第二十七章 悪意の日本歴史

聖徳太子の十七条憲法で、特に有名なのは第三条までであり、第一条、「和を以って貴(たっと)しとなす」、第二条、「仏・法・僧の三宝を篤く敬え」、第三条、「詔(みことのり)を承りては、必ず慎め」だけが、ひとり歩きしているようです。
しかし、全文を読めば、わたしたち日本人が理解していた内容とは大きく違っていることがわかります。

「一に曰く
 和を以って貴(たつと)しとなす。さからうことなきを宗とせよ。人みな党ありて、また達(さと)れるもの少なし。是を以って、或いは君父に順(したが)わずして、また隣里に違う。しかれども、上和(やわら)ぎ、下睦(むつ)びて、事を論ずるに諧(かな)えば、則ち事理おのずから通じ、何事か成らざらむ。」

(現代解釈)
人間にとって、和が大切である。我を張って、人にさからってはならない。人間は、ともすれば徒党を組んで悪を働き、物事の道理を解っている者は少ない。だから目上の者や親に従順でなかったり、まわりの人々と仲たがいをしたりする。
しかし、上の者が和やかな気持ちを以って下の者に接し、下の者も親しみを以って上と仲良くすれば、どんなに議論をしても、どこかでまとまるものである。上も下も、このような気持ちを以って和を重視すれば、何事も成就しないものはない。

「二に曰く
 篤く三宝を敬え。三宝とは仏・法・僧なり。則ち四生の終帰、万国の極宗なり。何(いず)れの人か、この法を貴(たっと)ばざる。人尤(はなは)だ悪しきものは鮮(すくな)し。よく教うれば、これに従わむ。其れ三宝に帰せずんば、何を以ってか曲がれるを直(なお)くせむ」

(現代解釈)
真摯に三つの宝を大事にしなさい。三つの宝とは仏と法と僧である。
仏は師と仰ぐ人をいい、その師の説かれた教えを法といい、そしてその法を広めるのが僧徒であり、いわゆる聖職者である。
人間はもちろんのこと、四生(胎生・卵生・湿生・化生の四種類の生物をいい、哺乳類・鳥類・節足類)も、つまりあらゆる生物も結局この法に従わなければならない。
その観点から言えば、人間も本来、そんなに悪人はいないのである。
よく真理を教えれば、素直に従うものである。
したがって、この法に従わなければ、曲がった根性を直すことはできない。

「三に曰く
詔(みことのり)を承りては、必ず慎め。君は則ち天なり、臣は則ち地なり。天覆い地載せて、四時順(めぐ)り行き、万気通ずるを得。

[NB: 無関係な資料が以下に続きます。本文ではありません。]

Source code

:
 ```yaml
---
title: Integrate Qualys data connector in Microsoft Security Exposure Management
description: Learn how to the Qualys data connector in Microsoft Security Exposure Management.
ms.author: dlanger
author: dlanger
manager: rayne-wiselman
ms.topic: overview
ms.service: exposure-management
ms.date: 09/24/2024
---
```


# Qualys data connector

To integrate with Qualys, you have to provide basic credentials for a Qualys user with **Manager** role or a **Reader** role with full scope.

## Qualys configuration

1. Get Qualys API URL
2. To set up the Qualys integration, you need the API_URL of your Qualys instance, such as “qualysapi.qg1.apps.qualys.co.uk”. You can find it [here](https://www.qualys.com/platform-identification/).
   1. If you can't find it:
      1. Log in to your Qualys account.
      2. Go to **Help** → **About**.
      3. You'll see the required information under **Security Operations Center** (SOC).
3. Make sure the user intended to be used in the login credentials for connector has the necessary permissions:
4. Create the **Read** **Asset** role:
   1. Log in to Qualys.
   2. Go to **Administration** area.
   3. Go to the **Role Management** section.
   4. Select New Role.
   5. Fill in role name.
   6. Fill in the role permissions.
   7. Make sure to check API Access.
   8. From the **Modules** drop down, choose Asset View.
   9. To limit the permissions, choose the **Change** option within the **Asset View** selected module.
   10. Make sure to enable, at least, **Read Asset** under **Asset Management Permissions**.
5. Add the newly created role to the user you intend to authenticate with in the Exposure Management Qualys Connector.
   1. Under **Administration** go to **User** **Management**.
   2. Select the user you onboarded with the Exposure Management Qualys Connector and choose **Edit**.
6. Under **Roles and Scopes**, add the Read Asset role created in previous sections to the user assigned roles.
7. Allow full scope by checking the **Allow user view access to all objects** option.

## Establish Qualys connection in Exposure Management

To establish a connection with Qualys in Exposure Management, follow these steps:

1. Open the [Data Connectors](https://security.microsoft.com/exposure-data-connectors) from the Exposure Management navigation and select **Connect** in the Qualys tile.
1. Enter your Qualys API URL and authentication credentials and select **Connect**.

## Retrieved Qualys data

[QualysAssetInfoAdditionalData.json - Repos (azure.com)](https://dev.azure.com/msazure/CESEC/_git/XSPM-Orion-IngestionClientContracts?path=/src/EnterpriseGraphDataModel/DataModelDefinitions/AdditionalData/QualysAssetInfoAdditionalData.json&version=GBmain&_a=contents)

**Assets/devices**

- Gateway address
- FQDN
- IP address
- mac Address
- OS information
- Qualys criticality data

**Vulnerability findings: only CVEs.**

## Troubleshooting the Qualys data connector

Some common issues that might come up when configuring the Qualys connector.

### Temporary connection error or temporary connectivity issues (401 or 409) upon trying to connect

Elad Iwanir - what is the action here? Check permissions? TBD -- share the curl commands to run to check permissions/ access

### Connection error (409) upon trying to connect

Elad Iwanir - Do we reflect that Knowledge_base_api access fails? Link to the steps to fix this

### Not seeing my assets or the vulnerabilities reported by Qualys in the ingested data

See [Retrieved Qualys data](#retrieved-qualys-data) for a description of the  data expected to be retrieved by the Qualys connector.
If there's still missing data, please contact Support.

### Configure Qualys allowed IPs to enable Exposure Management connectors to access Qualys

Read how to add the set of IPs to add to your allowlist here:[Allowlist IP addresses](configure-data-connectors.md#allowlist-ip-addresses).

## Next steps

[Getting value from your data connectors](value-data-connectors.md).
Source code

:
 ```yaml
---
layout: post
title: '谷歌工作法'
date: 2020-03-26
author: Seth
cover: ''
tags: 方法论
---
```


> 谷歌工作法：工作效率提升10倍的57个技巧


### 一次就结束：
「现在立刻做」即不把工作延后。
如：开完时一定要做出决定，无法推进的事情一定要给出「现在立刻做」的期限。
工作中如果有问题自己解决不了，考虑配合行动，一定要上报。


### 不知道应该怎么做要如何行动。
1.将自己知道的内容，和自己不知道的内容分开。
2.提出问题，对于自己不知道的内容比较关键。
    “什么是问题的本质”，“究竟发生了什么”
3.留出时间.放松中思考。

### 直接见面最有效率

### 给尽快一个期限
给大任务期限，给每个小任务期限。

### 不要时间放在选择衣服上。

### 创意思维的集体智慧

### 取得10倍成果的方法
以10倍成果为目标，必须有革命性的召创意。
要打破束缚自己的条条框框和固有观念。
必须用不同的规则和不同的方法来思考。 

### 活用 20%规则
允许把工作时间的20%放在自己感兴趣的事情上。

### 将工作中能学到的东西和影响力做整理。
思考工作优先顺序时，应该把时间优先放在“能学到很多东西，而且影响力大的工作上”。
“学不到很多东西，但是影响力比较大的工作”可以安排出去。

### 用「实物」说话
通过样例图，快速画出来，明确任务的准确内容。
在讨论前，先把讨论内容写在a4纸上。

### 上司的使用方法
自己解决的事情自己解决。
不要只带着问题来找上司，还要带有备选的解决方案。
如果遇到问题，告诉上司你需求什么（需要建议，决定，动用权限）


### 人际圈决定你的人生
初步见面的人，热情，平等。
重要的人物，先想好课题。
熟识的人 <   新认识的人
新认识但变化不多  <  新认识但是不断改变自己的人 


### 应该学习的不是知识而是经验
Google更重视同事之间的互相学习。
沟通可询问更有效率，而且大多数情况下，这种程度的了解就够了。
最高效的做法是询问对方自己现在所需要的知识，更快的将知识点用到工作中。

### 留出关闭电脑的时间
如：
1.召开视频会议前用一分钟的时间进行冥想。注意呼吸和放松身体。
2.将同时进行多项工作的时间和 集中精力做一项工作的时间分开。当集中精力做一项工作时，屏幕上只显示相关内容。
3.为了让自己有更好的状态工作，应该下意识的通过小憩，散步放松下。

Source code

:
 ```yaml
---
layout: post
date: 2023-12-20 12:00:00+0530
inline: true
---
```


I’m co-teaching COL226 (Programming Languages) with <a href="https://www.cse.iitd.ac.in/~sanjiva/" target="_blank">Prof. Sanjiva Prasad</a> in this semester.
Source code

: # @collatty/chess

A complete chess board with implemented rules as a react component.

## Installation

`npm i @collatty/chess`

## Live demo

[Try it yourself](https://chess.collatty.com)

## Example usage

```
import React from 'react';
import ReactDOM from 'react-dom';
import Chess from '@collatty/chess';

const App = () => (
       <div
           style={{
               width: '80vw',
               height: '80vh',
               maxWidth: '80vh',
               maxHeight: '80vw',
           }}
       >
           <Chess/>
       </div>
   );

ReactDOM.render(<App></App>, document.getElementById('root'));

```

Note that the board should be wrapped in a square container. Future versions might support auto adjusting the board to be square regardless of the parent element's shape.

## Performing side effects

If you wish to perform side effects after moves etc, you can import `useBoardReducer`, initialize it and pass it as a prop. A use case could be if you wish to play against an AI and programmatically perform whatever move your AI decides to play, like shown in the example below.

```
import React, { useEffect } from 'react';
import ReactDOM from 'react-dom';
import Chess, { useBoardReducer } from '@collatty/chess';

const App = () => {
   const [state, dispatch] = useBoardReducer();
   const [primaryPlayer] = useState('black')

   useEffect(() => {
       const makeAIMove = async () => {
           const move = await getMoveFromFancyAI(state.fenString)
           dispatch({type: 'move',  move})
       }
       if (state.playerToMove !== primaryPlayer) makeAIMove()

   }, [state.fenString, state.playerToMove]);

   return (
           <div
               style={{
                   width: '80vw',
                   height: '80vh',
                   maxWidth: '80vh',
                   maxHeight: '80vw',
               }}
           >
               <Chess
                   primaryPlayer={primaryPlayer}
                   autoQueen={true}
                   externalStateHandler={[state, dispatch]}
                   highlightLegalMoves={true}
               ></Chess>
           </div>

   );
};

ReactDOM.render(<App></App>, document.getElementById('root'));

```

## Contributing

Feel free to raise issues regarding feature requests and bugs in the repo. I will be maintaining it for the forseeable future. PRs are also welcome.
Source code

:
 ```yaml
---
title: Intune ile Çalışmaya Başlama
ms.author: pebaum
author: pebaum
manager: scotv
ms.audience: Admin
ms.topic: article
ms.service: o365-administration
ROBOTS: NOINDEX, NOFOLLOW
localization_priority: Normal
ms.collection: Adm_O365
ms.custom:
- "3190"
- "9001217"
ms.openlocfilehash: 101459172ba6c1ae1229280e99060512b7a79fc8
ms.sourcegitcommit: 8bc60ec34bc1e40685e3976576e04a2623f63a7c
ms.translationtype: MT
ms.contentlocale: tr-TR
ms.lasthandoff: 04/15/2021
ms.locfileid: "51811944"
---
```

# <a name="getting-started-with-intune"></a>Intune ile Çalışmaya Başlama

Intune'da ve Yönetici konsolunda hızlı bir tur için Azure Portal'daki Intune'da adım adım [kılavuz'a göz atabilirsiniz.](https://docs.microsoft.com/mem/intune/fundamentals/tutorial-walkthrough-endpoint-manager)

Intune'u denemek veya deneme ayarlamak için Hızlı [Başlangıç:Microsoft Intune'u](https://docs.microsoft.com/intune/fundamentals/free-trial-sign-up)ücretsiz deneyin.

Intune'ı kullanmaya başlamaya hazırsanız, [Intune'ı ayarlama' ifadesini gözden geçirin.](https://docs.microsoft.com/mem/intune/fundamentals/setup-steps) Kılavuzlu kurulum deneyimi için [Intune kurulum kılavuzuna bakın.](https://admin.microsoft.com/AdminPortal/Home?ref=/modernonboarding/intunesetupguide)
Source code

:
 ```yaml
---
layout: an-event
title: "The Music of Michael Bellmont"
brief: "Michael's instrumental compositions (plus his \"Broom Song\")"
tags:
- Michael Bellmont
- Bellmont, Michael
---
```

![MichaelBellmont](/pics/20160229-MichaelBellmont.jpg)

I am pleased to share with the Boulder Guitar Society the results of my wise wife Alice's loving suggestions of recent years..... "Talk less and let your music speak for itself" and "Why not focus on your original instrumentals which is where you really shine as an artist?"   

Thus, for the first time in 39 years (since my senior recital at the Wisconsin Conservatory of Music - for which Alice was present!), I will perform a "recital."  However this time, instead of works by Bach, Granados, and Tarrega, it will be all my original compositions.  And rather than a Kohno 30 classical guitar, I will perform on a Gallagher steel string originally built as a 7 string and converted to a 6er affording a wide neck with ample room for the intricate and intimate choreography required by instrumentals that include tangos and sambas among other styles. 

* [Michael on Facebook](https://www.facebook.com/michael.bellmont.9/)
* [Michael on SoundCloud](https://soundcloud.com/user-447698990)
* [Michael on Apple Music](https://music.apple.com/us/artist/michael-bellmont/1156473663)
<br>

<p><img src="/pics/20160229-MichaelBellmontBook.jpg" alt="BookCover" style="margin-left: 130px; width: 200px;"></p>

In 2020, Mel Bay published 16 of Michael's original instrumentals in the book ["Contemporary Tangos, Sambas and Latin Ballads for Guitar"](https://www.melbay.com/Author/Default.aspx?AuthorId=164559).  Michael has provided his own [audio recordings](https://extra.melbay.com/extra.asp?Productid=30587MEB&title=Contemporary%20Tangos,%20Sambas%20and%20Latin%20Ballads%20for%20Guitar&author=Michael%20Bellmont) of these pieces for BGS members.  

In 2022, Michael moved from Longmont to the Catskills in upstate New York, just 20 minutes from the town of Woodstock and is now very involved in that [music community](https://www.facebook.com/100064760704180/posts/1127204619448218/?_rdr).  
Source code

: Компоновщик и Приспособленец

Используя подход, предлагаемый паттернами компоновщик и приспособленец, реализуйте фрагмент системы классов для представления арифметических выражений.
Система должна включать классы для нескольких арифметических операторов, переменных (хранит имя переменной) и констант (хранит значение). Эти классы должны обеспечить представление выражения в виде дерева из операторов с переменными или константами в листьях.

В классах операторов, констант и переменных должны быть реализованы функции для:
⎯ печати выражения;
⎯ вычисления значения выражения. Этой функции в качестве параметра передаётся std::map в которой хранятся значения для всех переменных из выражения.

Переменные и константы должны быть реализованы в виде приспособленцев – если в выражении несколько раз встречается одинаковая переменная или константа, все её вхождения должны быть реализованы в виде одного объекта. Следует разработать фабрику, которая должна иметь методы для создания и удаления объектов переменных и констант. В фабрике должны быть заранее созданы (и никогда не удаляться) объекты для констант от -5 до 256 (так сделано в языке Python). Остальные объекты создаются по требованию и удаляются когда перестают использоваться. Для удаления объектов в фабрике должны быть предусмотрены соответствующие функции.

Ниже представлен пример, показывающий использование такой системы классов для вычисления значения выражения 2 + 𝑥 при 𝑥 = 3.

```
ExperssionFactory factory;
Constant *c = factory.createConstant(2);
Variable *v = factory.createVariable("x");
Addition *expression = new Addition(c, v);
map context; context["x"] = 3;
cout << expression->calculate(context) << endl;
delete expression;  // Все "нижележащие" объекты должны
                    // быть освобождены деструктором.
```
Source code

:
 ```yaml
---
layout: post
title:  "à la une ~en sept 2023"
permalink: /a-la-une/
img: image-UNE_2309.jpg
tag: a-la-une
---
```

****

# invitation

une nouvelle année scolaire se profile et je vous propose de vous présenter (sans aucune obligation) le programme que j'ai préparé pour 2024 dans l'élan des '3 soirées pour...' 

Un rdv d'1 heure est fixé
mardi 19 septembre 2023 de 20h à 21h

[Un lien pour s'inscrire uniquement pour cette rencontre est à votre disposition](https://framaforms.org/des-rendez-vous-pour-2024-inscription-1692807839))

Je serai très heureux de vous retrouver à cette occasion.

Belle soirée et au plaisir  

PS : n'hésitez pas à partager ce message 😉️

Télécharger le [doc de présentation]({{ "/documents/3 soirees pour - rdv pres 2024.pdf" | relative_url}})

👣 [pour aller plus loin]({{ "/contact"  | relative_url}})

地、天を覆わむと欲するときは、則ち壊を致さむのみ。是を以って、君言えば、臣承り、上行えば下靡(なび)く。故に詔を承りては、必ず慎め。慎まずんば、自ら敗れむ。」

(現代解釈)
詔(みことのり)とは、当時は天皇の言葉であったが、現代に当てはめれば天であり、すなわち自然の摂理と考えてもいい。
地は、我々凡人である人間一般を指している。
つまり、自然の摂理をよく守り、自然を君主と思い、人間である自分を家臣と思って君主の命、すなわち自然の摂理に従わなくてはならない。そうすれば天は上から覆い、地は万物を載せるという自然の理が正しく行われて、四時つまり春夏秋冬も順調にゆき、万物は自然の法則のままに正しく生成変化する。
一度(ひとたび)この法則を破って、逆に地が天を覆う、つまり人間が自然の摂理に逆らうようなことがあれば、大地自らが壊れてしまい、人類の破滅に通じる。


この理解の齟齬を、一体どのように受け止めたらいいのでしょうか。
聖徳太子の本当の姿は、わたしたち現代日本人の歴史観に掛かっているのです。